Stream: t-compiler/wg-rls-2.0

Topic: str_index


matklad (Oct 08 2019 at 07:24, on Zulip):

@Brendan Zabarauskas , @Christopher Durham let's move the codespan, text_unit conversation here :-)

matklad (Oct 08 2019 at 07:29, on Zulip):

I have been wanting to make a breaking change to text_unit for some time (to get rid of inconsistent by-ref/by-value methods on TextRange, and of_str occamlism). I'll be totally up to replacing it with a new crate, if that crate has more than one designer (and I am totally willing to help out).

As I've written in discord:

matklad (Oct 08 2019 at 12:09, on Zulip):

Also, @Brendan Zabarauskas what are your thoughts in general about splitting codespan into a indexin bit, and printing & filemap bit?

The indexing part seems to be a micro crate, which is bad. However, at the same time it's also a "vocabulary type" and sits at the interface, and this seems like a good reason to keep it separate

Christopher Durham (Oct 08 2019 at 14:19, on Zulip):

The purpose of the Index/Offset split IIUC is that Offset is a signed type (i64) suitable for arbitrary offsets

Christopher Durham (Oct 08 2019 at 18:07, on Zulip):

I guess the TL;DR of it @Brendan Zabarauskas is that I'd love to help with the move to merge annotate-snippets / codespan-reporting / langauge-reporting / text_unit

Christopher Durham (Oct 08 2019 at 18:08, on Zulip):

Especially if the end result manages to nicely be bring-your-own DB and pluggable formatting engine

matklad (Oct 08 2019 at 18:08, on Zulip):

(and, to clarify, my interest here is to extract a non-generic super-stupid crate with two types for better-than-usize indexing of strings)
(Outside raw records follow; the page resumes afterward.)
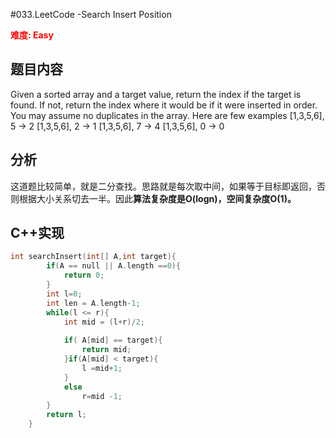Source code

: #033.LeetCode -Search Insert Position 

**<font color=red>难度: Easy</font>**


##  题目内容

Given a sorted array and a target value, return the index if the target is found. If not, return the index
where it would be if it were inserted in order.
You may assume no duplicates in the array.
Here are few examples
[1,3,5,6], 5 → 2
[1,3,5,6], 2 → 1
[1,3,5,6], 7 → 4
[1,3,5,6], 0 → 0

## 分析

这道题比较简单，就是二分查找。思路就是每次取中间，如果等于目标即返回，否则根据大小关系切去一半。因此**算法复杂度是O(logn)，空间复杂度O(1)。**

## C++实现
```c++
int searchInsert(int[] A,int target){
		if(A == null || A.length ==0){
			return 0;
		}
		int l=0;
		int len = A.length-1;
		while(l <= r){
			int mid = (l+r)/2;
		
			if( A[mid] == target){
				return mid;
			}if(A[mid] < target){
				l =mid+1;
			}
			else
				r=mid -1;
		}
		return l;
	}

```

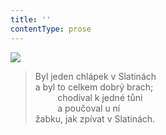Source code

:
 ```yaml
---
title: ''
contentType: prose
---
```


![](../Images/079.jpg)

> Byl jeden chlápek v Slatinách  
> a byl to celkem dobrý brach;  
>          chodíval k jedné tůni  
>          a poučoval u ní  
> žabku, jak zpívat v Slatinách.
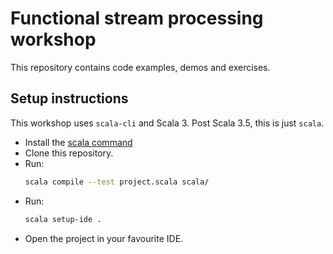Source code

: # Functional stream processing workshop

This repository contains code examples, demos and exercises.

## Setup instructions

This workshop uses `scala-cli` and Scala 3. Post Scala 3.5, this is just `scala`.

 - Install the [scala command](https://docs.scala-lang.org/getting-started/install-scala.html)
 - Clone this repository.
 - Run:
   ```sh
   scala compile --test project.scala scala/
   ```
 - Run:
   ```sh
   scala setup-ide .
   ```
 - Open the project in your favourite IDE.
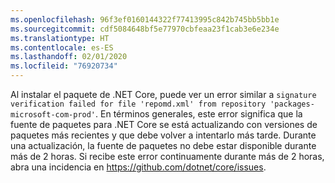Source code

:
 ```yaml
---
ms.openlocfilehash: 96f3ef0160144322f77413995c842b745bb5bb1e
ms.sourcegitcommit: cdf5084648bf5e77970cbfeaa23f1cab3e6e234e
ms.translationtype: HT
ms.contentlocale: es-ES
ms.lasthandoff: 02/01/2020
ms.locfileid: "76920734"
---
```


Al instalar el paquete de .NET Core, puede ver un error similar a `signature verification failed for file 'repomd.xml' from repository 'packages-microsoft-com-prod'`. En términos generales, este error significa que la fuente de paquetes para .NET Core se está actualizando con versiones de paquetes más recientes y que debe volver a intentarlo más tarde. Durante una actualización, la fuente de paquetes no debe estar disponible durante más de 2 horas. Si recibe este error continuamente durante más de 2 horas, abra una incidencia en <https://github.com/dotnet/core/issues>.
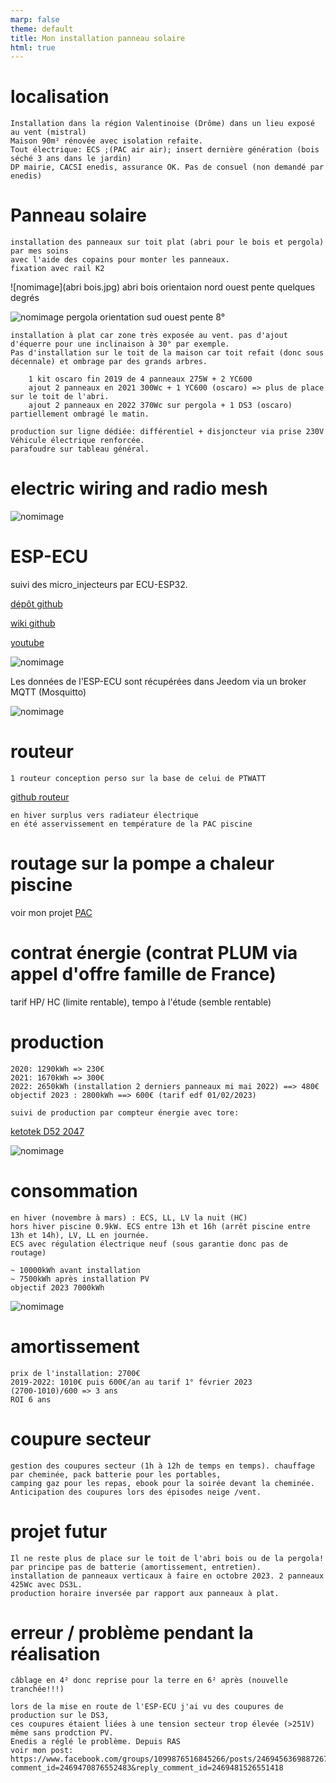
 ```yaml
---
marp: false
theme: default
title: Mon installation panneau solaire
html: true
---
```


# localisation

    Installation dans la région Valentinoise (Drôme) dans un lieu exposé au vent (mistral)
    Maison 90m² rénovée avec isolation refaite.
    Tout électrique: ECS ;(PAC air air); insert dernière génération (bois séché 3 ans dans le jardin)
    DP mairie, CACSI enedis, assurance OK. Pas de consuel (non demandé par enedis)

# Panneau solaire

    installation des panneaux sur toit plat (abri pour le bois et pergola) par mes soins 
    avec l'aide des copains pour monter les panneaux.
    fixation avec rail K2

![nomimage](abri bois.jpg)
 abri bois orientaion nord ouest pente quelques degrés

![nomimage](pergola.jpg) 
pergola orientation sud ouest pente 8°

    installation à plat car zone très exposée au vent. pas d'ajout d'équerre pour une inclinaison à 30° par exemple.
    Pas d'installation sur le toit de la maison car toit refait (donc sous décennale) et ombrage par des grands arbres.
    
        1 kit oscaro fin 2019 de 4 panneaux 275W + 2 YC600
        ajout 2 panneaux en 2021 300Wc + 1 YC600 (oscaro) => plus de place sur le toit de l'abri.
        ajout 2 panneaux en 2022 370Wc sur pergola + 1 DS3 (oscaro) partiellement ombragé le matin.

    production sur ligne dédiée: différentiel + disjoncteur via prise 230V Véhicule électrique renforcée.
    parafoudre sur tableau général.

# electric wiring and radio mesh

![nomimage](electric_wiring_and_radio_mesh.jpg)

# ESP-ECU

suivi des micro_injecteurs par ECU-ESP32. 

[dépôt github](https://github.com/patience4711/read-APSystems-YC600-QS1-DS3)

[wiki github](https://github.com/patience4711/read-APSystems-YC600-QS1-DS3/wiki)

[youtube](https://www.youtube.com/watch?v=7ZOAcrYXxbM)

![nomimage](ESP-ECU.jpg)

Les données de l'ESP-ECU sont récupérées dans Jeedom via un broker MQTT (Mosquitto)

![nomimage](jeedom.jpg)

# routeur

    1 routeur conception perso sur la base de celui de PTWATT 

[github routeur](https://jjdegaine.github.io/Wifi-Solar-panel-optimizer-/)

    en hiver surplus vers radiateur électrique
    en été asservissement en température de la PAC piscine

# routage sur la pompe a chaleur piscine

voir mon projet [PAC](https://jjdegaine.github.io/PAC/)

# contrat énergie (contrat PLUM via appel d'offre famille de France)

tarif HP/ HC (limite rentable), tempo à l'étude (semble rentable)

# production

    2020: 1290kWh => 230€ 
    2021: 1670kWh => 300€
    2022: 2650kWh (installation 2 derniers panneaux mi mai 2022) ==> 480€ 
    objectif 2023 : 2800kWh ==> 600€ (tarif edf 01/02/2023)

    suivi de production par compteur énergie avec tore: 

[ketotek D52 2047](https://fr.aliexpress.com/i/32916282718.html)


![nomimage](2023_09_production_PV.jpg)



# consommation

    en hiver (novembre à mars) : ECS, LL, LV la nuit (HC)
    hors hiver piscine 0.9kW. ECS entre 13h et 16h (arrêt piscine entre 13h et 14h), LV, LL en journée.
    ECS avec régulation électrique neuf (sous garantie donc pas de routage)

    ~ 10000kWh avant installation
    ~ 7500kWh après installation PV
    objectif 2023 7000kWh
    
![nomimage](conso_annuelle.jpg)

# amortissement

    prix de l'installation: 2700€
    2019-2022: 1010€ puis 600€/an au tarif 1° février 2023 
    (2700-1010)/600 => 3 ans
    ROI 6 ans

# coupure secteur

    gestion des coupures secteur (1h à 12h de temps en temps). chauffage par cheminée, pack batterie pour les portables, 
    camping gaz pour les repas, ebook pour la soirée devant la cheminée. 
    Anticipation des coupures lors des épisodes neige /vent.

# projet futur

    Il ne reste plus de place sur le toit de l'abri bois ou de la pergola!
    par principe pas de batterie (amortissement, entretien).
    installation de panneaux verticaux à faire en octobre 2023. 2 panneaux 425Wc avec DS3L. 
    production horaire inversée par rapport aux panneaux à plat.

# erreur / problème pendant la réalisation

    câblage en 4² donc reprise pour la terre en 6² après (nouvelle tranchée!!!)

    lors de la mise en route de l'ESP-ECU j'ai vu des coupures de production sur le DS3, 
    ces coupures étaient liées à une tension secteur trop élevée (>251V) même sans prodction PV.
    Enedis a réglé le problème. Depuis RAS
    voir mon post: https://www.facebook.com/groups/1099876516845266/posts/2469456369887267/?comment_id=2469470876552483&reply_comment_id=2469481526551418
    






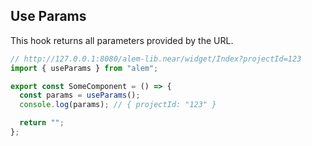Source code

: <!-- TODO: Deve ser realocado para hooks-->
<!-- Funciona globalmente -->

## Use Params

This hook returns all parameters provided by the URL.

```ts
// http://127.0.0.1:8080/alem-lib.near/widget/Index?projectId=123
import { useParams } from "alem";

export const SomeComponent = () => {
  const params = useParams();
  console.log(params); // { projectId: "123" }

  return "";
};
```
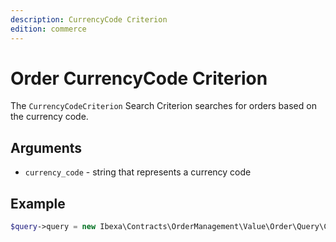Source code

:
 ```yaml
---
description: CurrencyCode Criterion
edition: commerce
---
```


# Order CurrencyCode Criterion

The `CurrencyCodeCriterion` Search Criterion searches for orders based on the currency code.

## Arguments

- `currency_code` - string that represents a currency code

## Example

``` php
$query->query = new Ibexa\Contracts\OrderManagement\Value\Order\Query\Criterion\CurrencyCodeCriterion('USD');
```
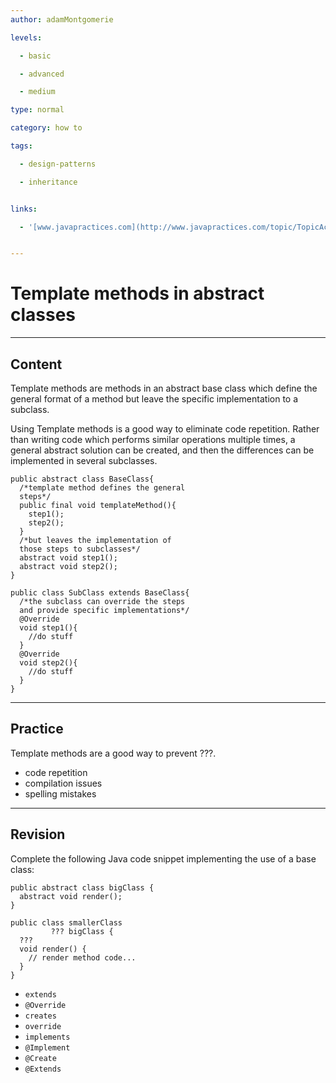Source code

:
 ```yaml
---
author: adamMontgomerie

levels:

  - basic

  - advanced

  - medium

type: normal

category: how to

tags:

  - design-patterns

  - inheritance


links:

  - '[www.javapractices.com](http://www.javapractices.com/topic/TopicAction.do?Id=164){website}'


---
```


# Template methods in abstract classes

---

## Content

Template methods are methods in an abstract base class which define the general format of a method but leave the specific implementation to a subclass.

Using Template methods is a good way to eliminate code repetition. Rather than writing code which performs similar operations multiple times, a general abstract solution can be created, and then the differences can be implemented in several subclasses.

```
public abstract class BaseClass{
  /*template method defines the general
  steps*/
  public final void templateMethod(){
    step1();
    step2();
  }
  /*but leaves the implementation of
  those steps to subclasses*/
  abstract void step1();
  abstract void step2();
}

public class SubClass extends BaseClass{
  /*the subclass can override the steps
  and provide specific implementations*/
  @Override
  void step1(){
    //do stuff
  }
  @Override
  void step2(){
    //do stuff  
  }
}
```

---

## Practice

Template methods are a good way to prevent
???.

- code repetition
- compilation issues
- spelling mistakes

---

## Revision

Complete the following Java code snippet implementing the use of a base class:

```
public abstract class bigClass {
  abstract void render();
}

public class smallerClass
         ??? bigClass {
  ???
  void render() {
    // render method code...
  }
}
```

- `extends`
- `@Override`
- `creates`
- `override`
- `implements`
- `@Implement`
- `@Create`
- `@Extends`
Christopher Durham (Oct 08 2019 at 18:09, on Zulip):

Which is definitely part of doing said merging

Christopher Durham (Oct 08 2019 at 18:10, on Zulip):

I did a play.rust-lang sketch of a unified API for StrIndex

matklad (Oct 08 2019 at 18:12, on Zulip):

@Christopher Durham could you push that to a repo? I'd like to add a couple of comments :D

Christopher Durham (Oct 08 2019 at 18:15, on Zulip):

@matklad <https://github.com/CAD97/str-index/commit/b8fbc103fe8b0fadda08d5af94bf36a6603ef04d>

Christopher Durham (Oct 08 2019 at 20:29, on Zulip):

OK, a decent baseline to review: https://github.com/CAD97/str-index/pull/1

Christopher Durham (Oct 09 2019 at 21:27, on Zulip):

Sorry about the billion force-with-lease pushes, I'm trying (maybe too hard) to keep the commit history clean, and having branches PRing to a branch being adjusted is a recipe for a lot of rebasing.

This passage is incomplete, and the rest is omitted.